On this Thanksgiving weekend, Husker fans can be thankful for Ryker Fyfe – the Grand Island Gunslinger, the walk-on turned scholarship player, the back-up turned starter for a week – who stepped in and played the best football of his career in the first half against Maryland to lead Nebraska to a win and keep the dream of a 10-win season alive. Give thanks, too, to Danny Langsdorf and the way he called that game to get Fyfe into a rhythm early.
Let’s break down Fyfe’s strong first half to see how he was able to have success in his second career start.
First Throw – Incomplete
Fyfe actually got off to a rough start, missing his first throw on an otherwise well-executed play. Nebraska ran a sail route, with the outside receiver running deep, tight end Cethan Carter running an intermediate route and running back Terrell Newby running into the flat.
Carter got open running towards the sideline, but Fyfe’s throw is high and Carter was only able to get one hand on it.
Second Throw – Complete to Jordan Wetserkamp
After the incomplete pass on first down and a 1-yard run on second down, the Huskers are in danger of going three-and-out on their first drive.
Needing a big play, Fyfe does the smart thing and looks to Tommy Armstrong Jr.’s roommate on third down. Despite having a deep middle safety, the nickel lines up to take away the slant to the middle. Westerkamp reads that and runs his route to the outside.
Westerkamp gets a step on the nickel, but the window is pretty tight. Fyfe sees it and lets it fly.
The sure-handed Westerkamp jumps up and makes a great catch over the top, and then fights forward for another 5 yards.
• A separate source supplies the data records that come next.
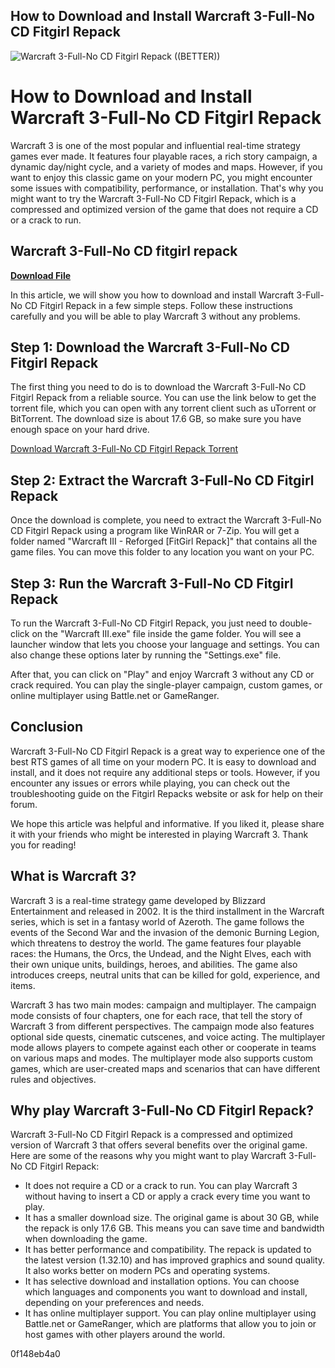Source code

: ## How to Download and Install Warcraft 3-Full-No CD Fitgirl Repack

 
![Warcraft 3-Full-No CD Fitgirl Repack ((BETTER))](https://image.jimcdn.com/app/cms/image/transf/dimension=210x1024:format=jpg/path/sd8542b2842d5a9a0/image/i024b8671c73fd127/version/1319269626/image.jpg)

 
# How to Download and Install Warcraft 3-Full-No CD Fitgirl Repack
 
Warcraft 3 is one of the most popular and influential real-time strategy games ever made. It features four playable races, a rich story campaign, a dynamic day/night cycle, and a variety of modes and maps. However, if you want to enjoy this classic game on your modern PC, you might encounter some issues with compatibility, performance, or installation. That's why you might want to try the Warcraft 3-Full-No CD Fitgirl Repack, which is a compressed and optimized version of the game that does not require a CD or a crack to run.
 
## Warcraft 3-Full-No CD fitgirl repack


[**Download File**](https://soawresotni.blogspot.com/?d=2tKCtH)

 
In this article, we will show you how to download and install Warcraft 3-Full-No CD Fitgirl Repack in a few simple steps. Follow these instructions carefully and you will be able to play Warcraft 3 without any problems.
 
## Step 1: Download the Warcraft 3-Full-No CD Fitgirl Repack
 
The first thing you need to do is to download the Warcraft 3-Full-No CD Fitgirl Repack from a reliable source. You can use the link below to get the torrent file, which you can open with any torrent client such as uTorrent or BitTorrent. The download size is about 17.6 GB, so make sure you have enough space on your hard drive.
 
[Download Warcraft 3-Full-No CD Fitgirl Repack Torrent](https://lmgtfy.com/?q=fitgirl-repacks.site)
 
## Step 2: Extract the Warcraft 3-Full-No CD Fitgirl Repack
 
Once the download is complete, you need to extract the Warcraft 3-Full-No CD Fitgirl Repack using a program like WinRAR or 7-Zip. You will get a folder named "Warcraft III - Reforged [FitGirl Repack]" that contains all the game files. You can move this folder to any location you want on your PC.
 
## Step 3: Run the Warcraft 3-Full-No CD Fitgirl Repack
 
To run the Warcraft 3-Full-No CD Fitgirl Repack, you just need to double-click on the "Warcraft III.exe" file inside the game folder. You will see a launcher window that lets you choose your language and settings. You can also change these options later by running the "Settings.exe" file.
 
After that, you can click on "Play" and enjoy Warcraft 3 without any CD or crack required. You can play the single-player campaign, custom games, or online multiplayer using Battle.net or GameRanger.
 
## Conclusion
 
Warcraft 3-Full-No CD Fitgirl Repack is a great way to experience one of the best RTS games of all time on your modern PC. It is easy to download and install, and it does not require any additional steps or tools. However, if you encounter any issues or errors while playing, you can check out the troubleshooting guide on the Fitgirl Repacks website or ask for help on their forum.
 
We hope this article was helpful and informative. If you liked it, please share it with your friends who might be interested in playing Warcraft 3. Thank you for reading!
  
## What is Warcraft 3?
 
Warcraft 3 is a real-time strategy game developed by Blizzard Entertainment and released in 2002. It is the third installment in the Warcraft series, which is set in a fantasy world of Azeroth. The game follows the events of the Second War and the invasion of the demonic Burning Legion, which threatens to destroy the world. The game features four playable races: the Humans, the Orcs, the Undead, and the Night Elves, each with their own unique units, buildings, heroes, and abilities. The game also introduces creeps, neutral units that can be killed for gold, experience, and items.
 
Warcraft 3 has two main modes: campaign and multiplayer. The campaign mode consists of four chapters, one for each race, that tell the story of Warcraft 3 from different perspectives. The campaign mode also features optional side quests, cinematic cutscenes, and voice acting. The multiplayer mode allows players to compete against each other or cooperate in teams on various maps and modes. The multiplayer mode also supports custom games, which are user-created maps and scenarios that can have different rules and objectives.
 
## Why play Warcraft 3-Full-No CD Fitgirl Repack?
 
Warcraft 3-Full-No CD Fitgirl Repack is a compressed and optimized version of Warcraft 3 that offers several benefits over the original game. Here are some of the reasons why you might want to play Warcraft 3-Full-No CD Fitgirl Repack:
 
- It does not require a CD or a crack to run. You can play Warcraft 3 without having to insert a CD or apply a crack every time you want to play.
- It has a smaller download size. The original game is about 30 GB, while the repack is only 17.6 GB. This means you can save time and bandwidth when downloading the game.
- It has better performance and compatibility. The repack is updated to the latest version (1.32.10) and has improved graphics and sound quality. It also works better on modern PCs and operating systems.
- It has selective download and installation options. You can choose which languages and components you want to download and install, depending on your preferences and needs.
- It has online multiplayer support. You can play online multiplayer using Battle.net or GameRanger, which are platforms that allow you to join or host games with other players around the world.

 0f148eb4a0
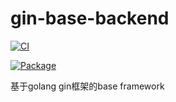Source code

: # gin-base-backend
[![CI](https://github.com/mageia/gin-backend-template/actions/workflows/base.yml/badge.svg)](https://github.com/mageia/gin-backend-template/actions/workflows/base.yml/badge.svg)

[![Package](https://github.com/mageia/gin-backend-template/actions/workflows/package.yml/badge.svg)](https://github.com/mageia/gin-backend-template/actions/workflows/package.yml/badge.svg)

基于golang gin框架的base framework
Needing 9, Westerkamp picked up 26 yards and saved what looked like a disastrous first drive. Fyfe made a great throw and Westerkamp made an even better catch.
Third Throw – Complete to Bryan Reimers
After a couple of runs, Langsdorf called Fyfe’s number again on first-and-10 inside the red zone. Westerkamp shows bubble screen, so the slot corner jumps at him. For some reason, the outside corner drops way back against the walk-on Reimers on the outside.
Reimers reads how deep his man is and cuts his route to the inside. Fyfe sees it and makes the throw.
The throw is on time and on target and Reimers hauls it in and falls forward for the first down.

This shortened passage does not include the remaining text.